* YOUR TASK: Here are some records; copy every line that holds the word "lowest".

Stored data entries
━━━━━━━━━━━━━━━━━━━━━━━━━━━━━━

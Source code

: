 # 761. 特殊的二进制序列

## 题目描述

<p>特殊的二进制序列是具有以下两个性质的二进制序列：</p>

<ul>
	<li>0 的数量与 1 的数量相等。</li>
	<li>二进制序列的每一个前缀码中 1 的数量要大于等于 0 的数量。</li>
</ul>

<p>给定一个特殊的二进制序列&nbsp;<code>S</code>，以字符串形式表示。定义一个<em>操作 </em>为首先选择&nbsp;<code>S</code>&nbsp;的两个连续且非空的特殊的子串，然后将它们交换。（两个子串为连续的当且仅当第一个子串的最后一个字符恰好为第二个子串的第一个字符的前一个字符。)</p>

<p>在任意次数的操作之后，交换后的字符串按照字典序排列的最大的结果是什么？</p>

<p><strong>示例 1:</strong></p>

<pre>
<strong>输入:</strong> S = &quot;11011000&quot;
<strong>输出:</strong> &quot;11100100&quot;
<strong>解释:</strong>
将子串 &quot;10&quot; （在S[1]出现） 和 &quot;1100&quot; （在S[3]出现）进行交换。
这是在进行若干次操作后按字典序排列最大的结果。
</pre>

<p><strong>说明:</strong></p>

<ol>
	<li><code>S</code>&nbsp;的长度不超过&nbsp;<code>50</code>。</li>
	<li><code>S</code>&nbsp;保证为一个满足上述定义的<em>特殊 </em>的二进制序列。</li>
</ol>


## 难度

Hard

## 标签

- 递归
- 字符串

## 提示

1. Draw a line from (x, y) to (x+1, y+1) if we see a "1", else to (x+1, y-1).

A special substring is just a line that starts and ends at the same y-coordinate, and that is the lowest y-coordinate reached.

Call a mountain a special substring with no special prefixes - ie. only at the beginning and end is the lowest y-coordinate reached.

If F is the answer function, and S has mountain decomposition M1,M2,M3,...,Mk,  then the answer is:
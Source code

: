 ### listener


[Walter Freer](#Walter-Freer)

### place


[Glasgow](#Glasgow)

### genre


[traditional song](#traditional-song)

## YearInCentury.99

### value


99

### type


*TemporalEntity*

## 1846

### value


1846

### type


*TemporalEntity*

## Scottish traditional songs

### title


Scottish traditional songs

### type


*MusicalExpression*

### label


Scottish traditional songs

━━━━━━━━━━━━━━━━━━━━━━━━━━━━━━

* SOLUTION TO THIS EXERCISE:
A special substring is just a line that starts and ends at the same y-coordinate, and that is the lowest y-coordinate reached.
Call a mountain a special substring with no special prefixes - ie. only at the beginning and end is the lowest y-coordinate reached.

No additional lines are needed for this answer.